First (if you haven't already) use the instructions in our guide to install Installer.app, the BSD Subsystem and the OpenSSH client on your iPhone.

Next, download a keyboard image set. This one, hosted by modmyiphone, puts a leopard print background on the keyboard. You will then need to put the new keyboard image set on your iPhone, replacing the default keyboard image set, via these steps:

  1. Tap "Settings" on your iPhone, then "Wi-Fi"
  2. Next, tap on the arrow next to the name of the "Wi-Fi" network to which your iPhone is connected and take note of the IP Address.
  3. For Mac OS X, launch the Terminal (located in /Applications/Utilities), then type scp then a space, then drag the keyboard file (it will have the name Keyboard-StandardQWERTY.artwork) from the Finder into the Terminal window -- do not press return yet. Next type root@IPAddress:/System//Library/Frameworks/UIKit.framework/Keyboard-StandardQWERTY.artwork where IPAdress is replaced by your iPhone's IPAddress. The command should look something like this:
  4. scp /Users/username/Desktop/CamoLeopard/Keyboard-StandardQWERTY.artwork root@10.10.10.10:/System/Library/Frameworks/UIKit.framework/Keyboard-StandardQWERTY.artwork
  5. Press return. You will be prompted to answer yes, then to enter your iPhone's root password, which is dottie (unless you've changed it).
  6. Reset your iPhone by holding down the home and sleep buttons simultaneously until you see the Apple logo.

For Windows, use a tool like WinSCP and copy the keyboard file in a similar manner.

Customize

This application, which can be installed through Installer.app under "Utilities" allows you to replace the dock image and various other icons in the iPhone's interface with custom versions. Once you've installed Customize, you can go back to Installer.app and find some already-created sets of custom images under the "Images" section. These are mostly Dock replacement images. After downloading a few, go back to the Customize application and select the desired image(s).

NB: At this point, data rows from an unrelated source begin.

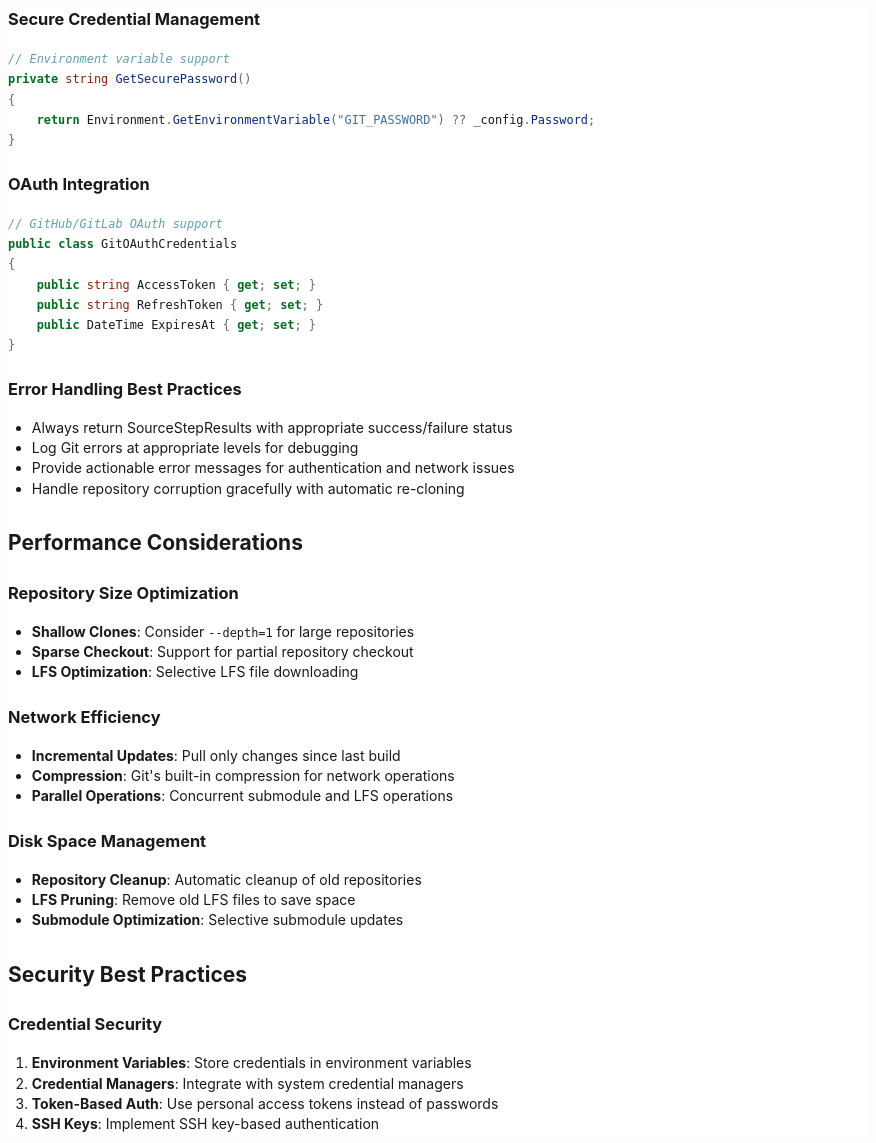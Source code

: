 ### Secure Credential Management
```csharp
// Environment variable support
private string GetSecurePassword()
{
    return Environment.GetEnvironmentVariable("GIT_PASSWORD") ?? _config.Password;
}
```

### OAuth Integration
```csharp
// GitHub/GitLab OAuth support
public class GitOAuthCredentials
{
    public string AccessToken { get; set; }
    public string RefreshToken { get; set; }
    public DateTime ExpiresAt { get; set; }
}
```

### Error Handling Best Practices
- Always return SourceStepResults with appropriate success/failure status
- Log Git errors at appropriate levels for debugging
- Provide actionable error messages for authentication and network issues
- Handle repository corruption gracefully with automatic re-cloning

## Performance Considerations

### Repository Size Optimization
- **Shallow Clones**: Consider `--depth=1` for large repositories
- **Sparse Checkout**: Support for partial repository checkout
- **LFS Optimization**: Selective LFS file downloading

### Network Efficiency
- **Incremental Updates**: Pull only changes since last build
- **Compression**: Git's built-in compression for network operations
- **Parallel Operations**: Concurrent submodule and LFS operations

### Disk Space Management
- **Repository Cleanup**: Automatic cleanup of old repositories
- **LFS Pruning**: Remove old LFS files to save space
- **Submodule Optimization**: Selective submodule updates

## Security Best Practices

### Credential Security
1. **Environment Variables**: Store credentials in environment variables
2. **Credential Managers**: Integrate with system credential managers
3. **Token-Based Auth**: Use personal access tokens instead of passwords
4. **SSH Keys**: Implement SSH key-based authentication
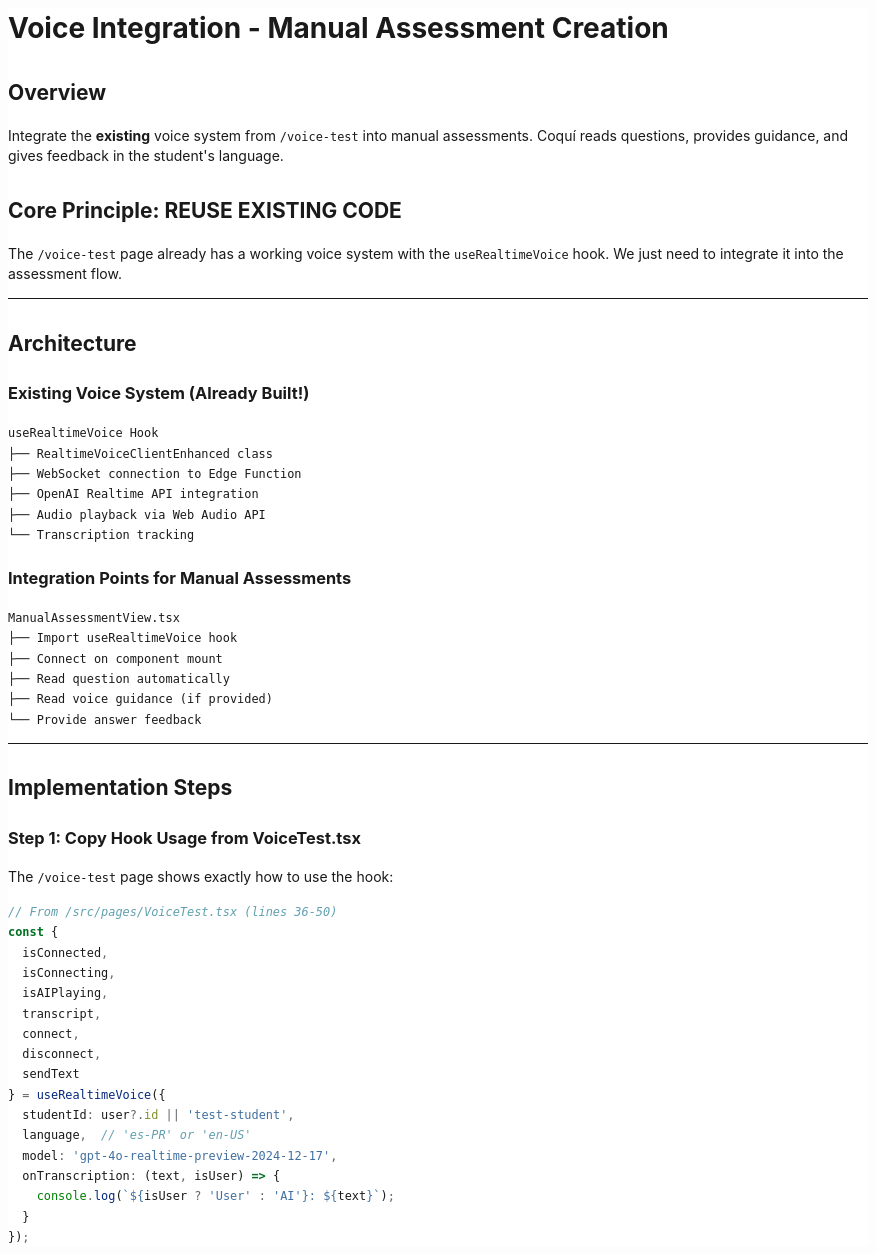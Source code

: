 # Voice Integration - Manual Assessment Creation

## Overview
Integrate the **existing** voice system from `/voice-test` into manual assessments. Coquí reads questions, provides guidance, and gives feedback in the student's language.

## Core Principle: REUSE EXISTING CODE
The `/voice-test` page already has a working voice system with the `useRealtimeVoice` hook. We just need to integrate it into the assessment flow.

---

## Architecture

### Existing Voice System (Already Built!)

```
useRealtimeVoice Hook
├── RealtimeVoiceClientEnhanced class
├── WebSocket connection to Edge Function
├── OpenAI Realtime API integration
├── Audio playback via Web Audio API
└── Transcription tracking
```

### Integration Points for Manual Assessments

```
ManualAssessmentView.tsx
├── Import useRealtimeVoice hook
├── Connect on component mount
├── Read question automatically
├── Read voice guidance (if provided)
└── Provide answer feedback
```

---

## Implementation Steps

### Step 1: Copy Hook Usage from VoiceTest.tsx

The `/voice-test` page shows exactly how to use the hook:

```typescript
// From /src/pages/VoiceTest.tsx (lines 36-50)
const {
  isConnected,
  isConnecting,
  isAIPlaying,
  transcript,
  connect,
  disconnect,
  sendText
} = useRealtimeVoice({
  studentId: user?.id || 'test-student',
  language,  // 'es-PR' or 'en-US'
  model: 'gpt-4o-realtime-preview-2024-12-17',
  onTranscription: (text, isUser) => {
    console.log(`${isUser ? 'User' : 'AI'}: ${text}`);
  }
});
```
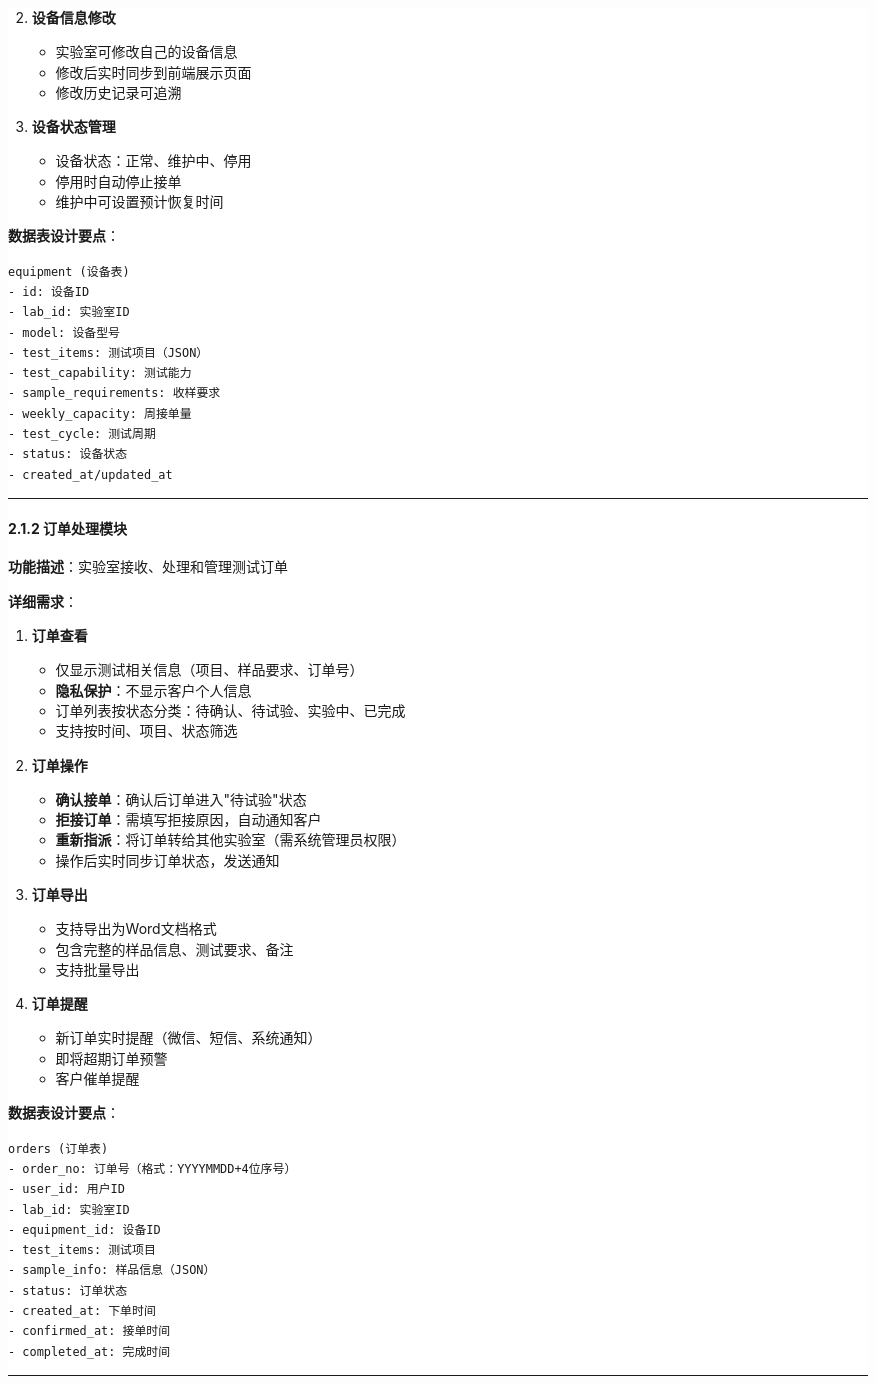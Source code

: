 2. **设备信息修改**
   - 实验室可修改自己的设备信息
   - 修改后实时同步到前端展示页面
   - 修改历史记录可追溯

3. **设备状态管理**
   - 设备状态：正常、维护中、停用
   - 停用时自动停止接单
   - 维护中可设置预计恢复时间

**数据表设计要点**：
```
equipment (设备表)
- id: 设备ID
- lab_id: 实验室ID
- model: 设备型号
- test_items: 测试项目（JSON）
- test_capability: 测试能力
- sample_requirements: 收样要求
- weekly_capacity: 周接单量
- test_cycle: 测试周期
- status: 设备状态
- created_at/updated_at
```

---

#### 2.1.2 订单处理模块
**功能描述**：实验室接收、处理和管理测试订单

**详细需求**：
1. **订单查看**
   - 仅显示测试相关信息（项目、样品要求、订单号）
   - **隐私保护**：不显示客户个人信息
   - 订单列表按状态分类：待确认、待试验、实验中、已完成
   - 支持按时间、项目、状态筛选

2. **订单操作**
   - **确认接单**：确认后订单进入"待试验"状态
   - **拒接订单**：需填写拒接原因，自动通知客户
   - **重新指派**：将订单转给其他实验室（需系统管理员权限）
   - 操作后实时同步订单状态，发送通知

3. **订单导出**
   - 支持导出为Word文档格式
   - 包含完整的样品信息、测试要求、备注
   - 支持批量导出

4. **订单提醒**
   - 新订单实时提醒（微信、短信、系统通知）
   - 即将超期订单预警
   - 客户催单提醒

**数据表设计要点**：
```
orders (订单表)
- order_no: 订单号（格式：YYYYMMDD+4位序号）
- user_id: 用户ID
- lab_id: 实验室ID
- equipment_id: 设备ID
- test_items: 测试项目
- sample_info: 样品信息（JSON）
- status: 订单状态
- created_at: 下单时间
- confirmed_at: 接单时间
- completed_at: 完成时间
```

---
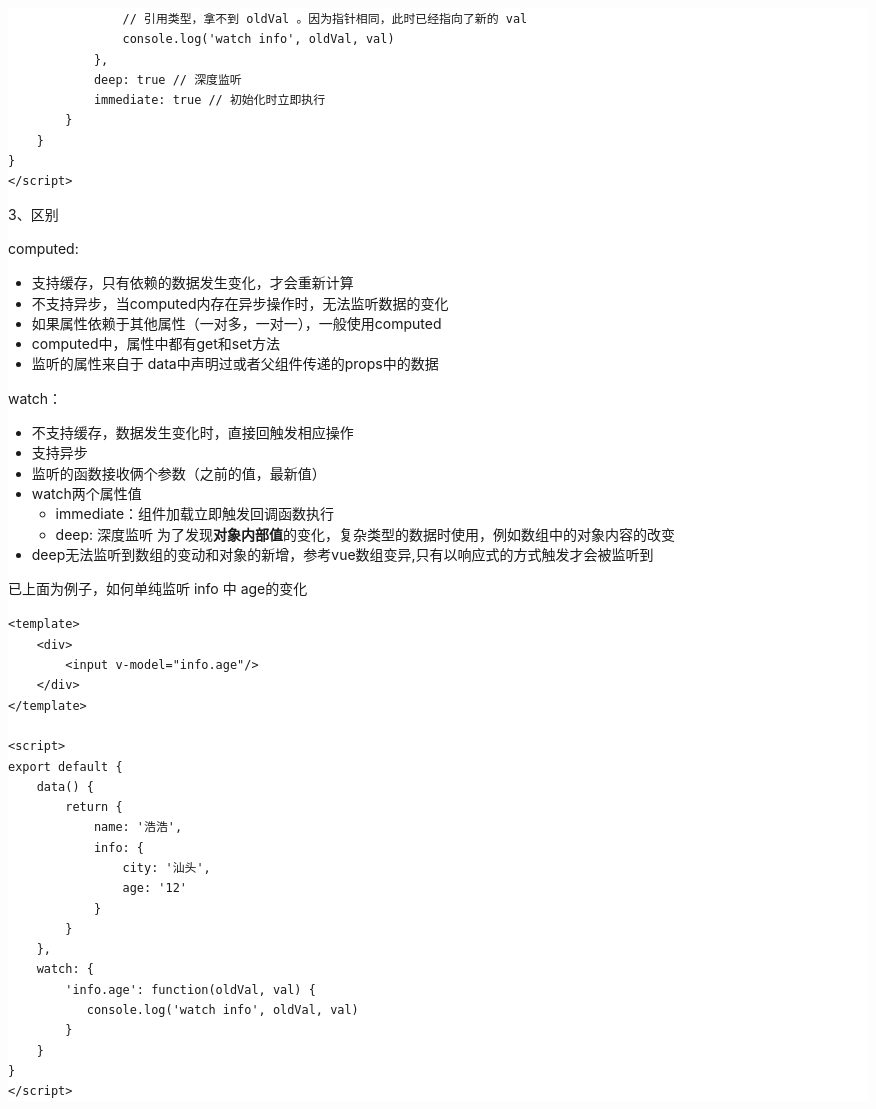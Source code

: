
 ```vue
                // 引用类型，拿不到 oldVal 。因为指针相同，此时已经指向了新的 val
                console.log('watch info', oldVal, val) 
            },
            deep: true // 深度监听
            immediate: true // 初始化时立即执行
        }
    }
}
</script>
```

3、区别

computed:

* 支持缓存，只有依赖的数据发生变化，才会重新计算
* 不支持异步，当computed内存在异步操作时，无法监听数据的变化
* 如果属性依赖于其他属性（一对多，一对一），一般使用computed
* computed中，属性中都有get和set方法
* 监听的属性来自于 data中声明过或者父组件传递的props中的数据 

watch：

* 不支持缓存，数据发生变化时，直接回触发相应操作
* 支持异步
* 监听的函数接收俩个参数（之前的值，最新值）
* watch两个属性值 
  * immediate：组件加载立即触发回调函数执行 
  *  deep: 深度监听  为了发现**对象内部值**的变化，复杂类型的数据时使用，例如数组中的对象内容的改变 
*  deep无法监听到数组的变动和对象的新增，参考vue数组变异,只有以响应式的方式触发才会被监听到 

已上面为例子，如何单纯监听 info 中 age的变化

```vue
<template>
    <div>
        <input v-model="info.age"/>
    </div>
</template>

<script>
export default {
    data() {
        return {
            name: '浩浩',
            info: {
                city: '汕头',
                age: '12'
            }
        }
    },
    watch: {
        'info.age': function(oldVal, val) {
           console.log('watch info', oldVal, val) 
        }          
    }
}
</script>
```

If you are running SummerBoard, you will need to turn off "Theme Dock," "Theme Icons," etc. in SMBPrefs if you would like to use the images provided through Customize. Otherwise SummerBoard will override the custom images with those from the theme it is using.

Customize also lets you replace the default sounds on your iPhone for events like mail being sent, SMS messages received, charging indicators, the alarm and more. There's currently a set of sounds called "Jpolynice" available under the "Images" section of Installer.app that's worth checking out.